STAMFORD – David Tunick arrived in Stamford Harbor on his sailboat on Wednesday after a voyage of around eight weeks across the Atlantic Ocean.

Tunick had previously sailed his boat, Night Watch, from Connecticut to England about two decades ago. This summer, the 78-year-old brought him back from Spain. On both trips, he traveled alone.

Tunick, a New York art gallery owner who lives in the Shippan neighborhood of Stamford, prepared for his recent trip by seeing a number of medical specialists and even having his gallbladder removed.

Reflecting on his trip, Tunick thought of the line from Charles Dickens’ “A Tale of Two Cities”: “It was the best of times, it was the worst of times.”

“I have never seen such a cascade of equipment failures at one time or another – the generator, the engine, the autopilots, the communication system, the whole electrical system,” said Tunick, who sails offshore for over 40 years. years.

While Tunick said he had hoped to sail from Spain straight to Stamford, he ended up stopping at two ports to carry out repairs. He said he also received advice virtually from his fellow sailors.

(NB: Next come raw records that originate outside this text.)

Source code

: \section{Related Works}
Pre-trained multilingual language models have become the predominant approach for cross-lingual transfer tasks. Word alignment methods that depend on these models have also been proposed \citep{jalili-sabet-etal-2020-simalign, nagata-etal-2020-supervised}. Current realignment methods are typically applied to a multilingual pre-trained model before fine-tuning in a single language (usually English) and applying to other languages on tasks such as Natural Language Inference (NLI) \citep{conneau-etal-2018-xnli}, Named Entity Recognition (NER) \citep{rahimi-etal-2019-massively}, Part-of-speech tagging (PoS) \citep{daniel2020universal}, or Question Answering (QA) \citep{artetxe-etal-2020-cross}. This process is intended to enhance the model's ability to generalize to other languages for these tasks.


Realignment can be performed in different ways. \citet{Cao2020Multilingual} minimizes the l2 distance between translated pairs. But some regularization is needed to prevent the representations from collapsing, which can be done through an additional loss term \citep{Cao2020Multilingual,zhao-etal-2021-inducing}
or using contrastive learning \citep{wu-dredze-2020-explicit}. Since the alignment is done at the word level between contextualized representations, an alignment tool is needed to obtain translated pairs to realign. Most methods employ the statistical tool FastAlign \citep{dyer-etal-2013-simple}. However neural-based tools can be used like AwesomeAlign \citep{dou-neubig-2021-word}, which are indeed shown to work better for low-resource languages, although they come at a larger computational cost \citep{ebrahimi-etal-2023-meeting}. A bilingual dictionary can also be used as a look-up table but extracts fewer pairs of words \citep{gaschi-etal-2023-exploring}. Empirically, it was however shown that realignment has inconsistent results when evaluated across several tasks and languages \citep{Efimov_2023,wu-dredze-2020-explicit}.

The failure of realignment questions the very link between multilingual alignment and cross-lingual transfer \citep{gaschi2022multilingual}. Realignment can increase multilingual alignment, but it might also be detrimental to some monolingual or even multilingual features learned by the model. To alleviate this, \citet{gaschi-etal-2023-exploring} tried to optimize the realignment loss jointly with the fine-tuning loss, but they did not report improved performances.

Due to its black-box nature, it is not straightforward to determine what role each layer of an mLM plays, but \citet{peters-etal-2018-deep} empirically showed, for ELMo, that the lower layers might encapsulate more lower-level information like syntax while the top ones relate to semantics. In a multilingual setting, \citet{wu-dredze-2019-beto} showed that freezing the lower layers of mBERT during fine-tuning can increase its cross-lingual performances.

“It just came back to me once again how really tight-knit the sailing community is in supporting each other, the people who do this stuff,” he said. “I was in contact with people by email and by text, very, very occasionally by phone. … In the end, I really had a team ashore.

Tunick had planned to leave La Coruña, Spain, at the end of May. But he said Night Watch needed a few more days of work before he was ready to go.

Everything seemed ready to go on June 4.

“I get on the boat, I literally hit the ignition button and the engine won’t start,” Tunick said. “It turned out there was sea water in the engine.”

A week later the problem was solved and Tunick was on his way southwest. As he cruised the shipping lanes along the coast, the winds turned into a gale. His direction got stuck and he said he ended up in northern Spain.

“The boat gets hammered by the waves every few seconds,” Tunick said. “But the boat handles it beautifully.”

Tunick has owned Night Watch – a ship designed by Sparkman & Stephens, built by Abeking & Rasmussen – for almost 40 years.

About two days later, the tide turned. Tunick eventually made it to Horta on the island of Faial, which is part of the Azores. But her steering again got stuck in port.

In the days when the steering needed repair, Tunick spent time in Horta – a town he described as “one of those legendary ports” for sailors.

On the next leg of his journey, he said he got caught in the Bermuda High, a high-pressure system.

“I couldn’t move the boat because there was no wind,” Tunick said. “I mean the jellyfish were literally swimming past me faster than Night Watch could move.”

Meanwhile, the sun was beating down on his boat.

“It was too hot to go out in the sun during the day,” Tunick said. “So I would go out on deck to do what I had to do every morning just before dawn when there was some light…and the same thing at night just before dusk.”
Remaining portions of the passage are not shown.